Trinidad and Tobago’s seemingly frustrated minister of health spoke out on Wednesday to discredit Nicki Minaj’s unfounded comment about COVID-19 vaccines and male fertility.
“Unfortunately, we wasted so much time yesterday running down this false claim,” Terrence Deyalsingh said at one of his agency’s regular events to address questions about the coronavirus and vaccines. “It is, as far as we know in this point in time, there has been no such reported either side effect or adverse event.”
“What was sad about this is, is that it wasted our time yesterday, trying to track down,” he said. “Because we take all these claims seriously, whether it’s on social media or mainstream media.”

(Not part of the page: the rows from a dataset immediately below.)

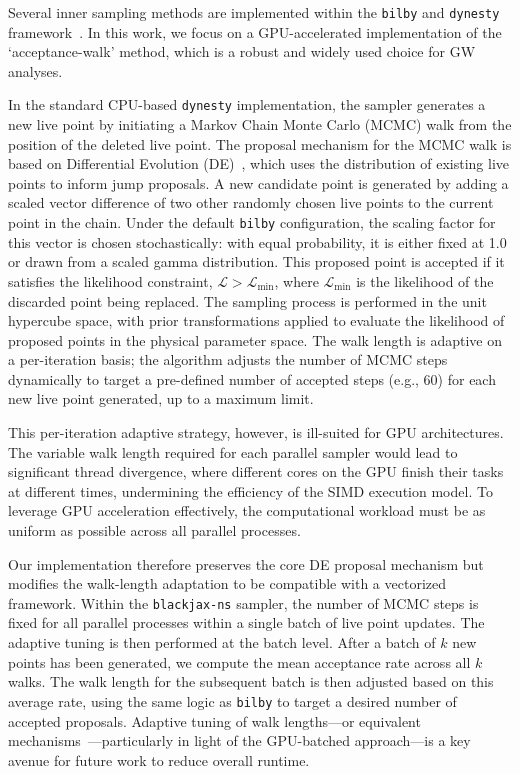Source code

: \documentclass[fleqn,usenatbib]{mnras}
\begin{document}
Several inner sampling methods are implemented within the
\texttt{bilby} and \texttt{dynesty} framework~\citep{bilby_paper, dynesty}. In this work, we
focus on a GPU-accelerated implementation of the `acceptance-walk'
method, which is a robust and widely used choice for GW analyses.

In the standard CPU-based \texttt{dynesty} implementation, the sampler
generates a new live point by initiating a Markov Chain Monte Carlo
(MCMC) walk from the position of the deleted live point. 
The proposal mechanism for the MCMC walk is based on Differential
Evolution (DE)~\citep{DE, DE2}, which uses the distribution of existing live points to
inform jump proposals. A new candidate point is generated by adding a
scaled vector difference of two other randomly chosen live points to the
current point in the chain. Under the default \texttt{bilby} configuration, 
the scaling factor for this vector is chosen stochastically: with equal probability, 
it is either fixed at 1.0 or drawn from a scaled gamma distribution. This proposed 
point is accepted if it satisfies the likelihood constraint, $\mathcal{L} > \mathcal{L}_{\text{min}}$,
where $\mathcal{L}_{\text{min}}$ is the likelihood of the
discarded point being replaced. The sampling
process is performed in the unit hypercube space, with prior
transformations applied to evaluate the likelihood of proposed points in the physical parameter space. 
The walk length is adaptive on a per-iteration
basis; the algorithm adjusts the number of MCMC steps dynamically to
target a pre-defined number of accepted steps (e.g., 60) for each new
live point generated, up to a maximum limit.

This per-iteration adaptive strategy, however, is ill-suited for GPU
architectures. The variable walk length required for each parallel
sampler would lead to significant thread divergence, where different
cores on the GPU finish their tasks at different times, undermining the
efficiency of the SIMD execution model. To leverage GPU acceleration
effectively, the computational workload must be as uniform as possible
across all parallel processes.

Our implementation therefore preserves the core DE proposal mechanism but
modifies the walk-length adaptation to be compatible with a vectorized
framework. Within the \texttt{blackjax-ns} sampler, the number of MCMC
steps is fixed for all parallel processes within a single batch of
live point updates. The adaptive tuning is then performed at the batch
level. After a batch of $k$ new points has been generated, we compute
the mean acceptance rate across all $k$ walks. The walk length for the
subsequent batch is then adjusted based on this average rate,
using the same logic as \texttt{bilby} to target a desired number of
accepted proposals. Adaptive tuning of walk lengths—or equivalent mechanisms~\citep{dau2021wastefreesequentialmontecarlo}—particularly in light of the GPU-batched approach—is a key avenue for future work to reduce overall runtime.
\end{document}
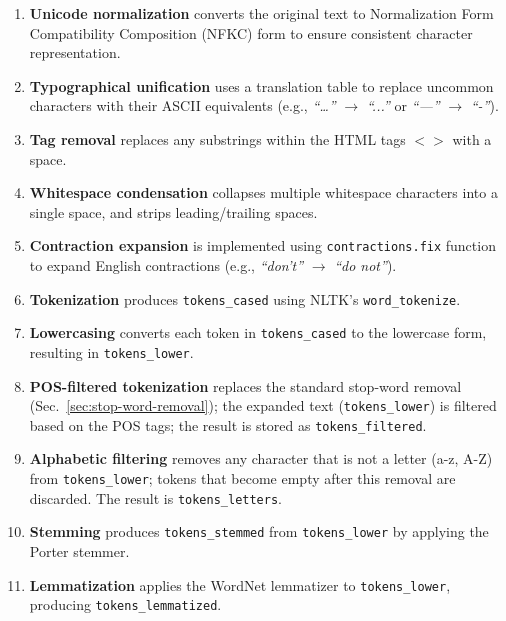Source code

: \documentclass[a4paper,twoside,12pt]{book}
\newcommand{\code}[1]{\texttt{#1}}
\newcommand{\literal}[1]{\textit{``#1''}}
\begin{document}
\begin{enumerate}
	\item \textbf{Unicode normalization} converts the original text to Normalization Form Compatibility Composition (NFKC) form to ensure consistent character representation.
	
	\item \textbf{Typographical unification} uses a translation table to replace uncommon characters with their ASCII equivalents (e.g., \literal{\ldots} $\rightarrow$ \literal{...} or \literal{---} $\rightarrow$ \literal{-}).
	
	\item \textbf{Tag removal} replaces any substrings within the HTML tags $<>$ with a space.
	
	\item \textbf{Whitespace condensation} collapses multiple whitespace characters into a single space, and strips leading/trailing spaces.
	
	\item \textbf{Contraction expansion} is implemented using \code{contractions.fix} function to expand English contractions (e.g., \literal{don't} $\rightarrow$ \literal{do not}).
	
	\item \textbf{Tokenization} produces \code{tokens\_cased} using NLTK's \code{word\_tokenize}.
	
	\item \textbf{Lowercasing} converts each token in \code{tokens\_cased} to the lowercase form, resulting in \code{tokens\_lower}.
	
	\item \textbf{POS-filtered tokenization} replaces the standard stop-word removal (Sec.~\ref{sec:stop-word-removal}); the expanded text (\code{tokens\_lower}) is filtered based on the POS tags; the result is stored as \code{tokens\_filtered}.
	
	\item \textbf{Alphabetic filtering} removes any character that is not a letter (a-z, A-Z) from \code{tokens\_lower}; tokens that become empty after this removal are discarded. The result is \code{tokens\_letters}.
	
	\item \textbf{Stemming} produces \code{tokens\_stemmed} from \code{tokens\_lower} by applying the Porter stemmer.
	
	\item \textbf{Lemmatization} applies the WordNet lemmatizer to \code{tokens\_lower}, producing \code{tokens\_lemmatized}.
\end{enumerate}
\end{document}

Minaj tweeted Monday that she had not gotten a COVID-19 vaccine, then claimed that her cousin’s friend in Trinidad and Tobago “became impotent” and had swollen testicles after receiving the shot. The rapper even emphasized the enormity of the situation by claiming that her cousin’s friend’s fiancee called off their wedding over his condition.
“Remember the most common vaccines being used, from Pfizer/BioNTech and Moderna, contain mRNA and not the live virus,” Neel Parekh, a urologist at the Glickman Urological and Kidney Institute at the Cleveland Clinic, told HuffPost earlier this week. “mRNA vaccines do not change your body’s DNA and there is no plausible means for the vaccine to cause impotence or swollen testicles.”
Minaj’s tweet sparked significant backlash, as many criticized the musician for irresponsibly spreading inaccurate information about vaccines to more than 22 million followers.
Minaj has since fired back at her detractors, pointing out that she has said she will likely get vaccinated when she has to go on tour and that she hasn’t been to many events to protect the health of her infant son. (In addition to posting about her cousin’s friend, Minaj tweeted on Monday that she’d get vaccinated “once I feel I’ve done enough research. I’m working on that now.”)
But the rapper has also dismissed Twitter users arguing in favor of vaccine effectiveness, tweeting that she’d contracted the coronavirus and “had the exact same symptoms as [people] with the damn vaccine.”
All available COVID-19 vaccines have been deemed safe and effective at preventing severe illness, hospitalization and death.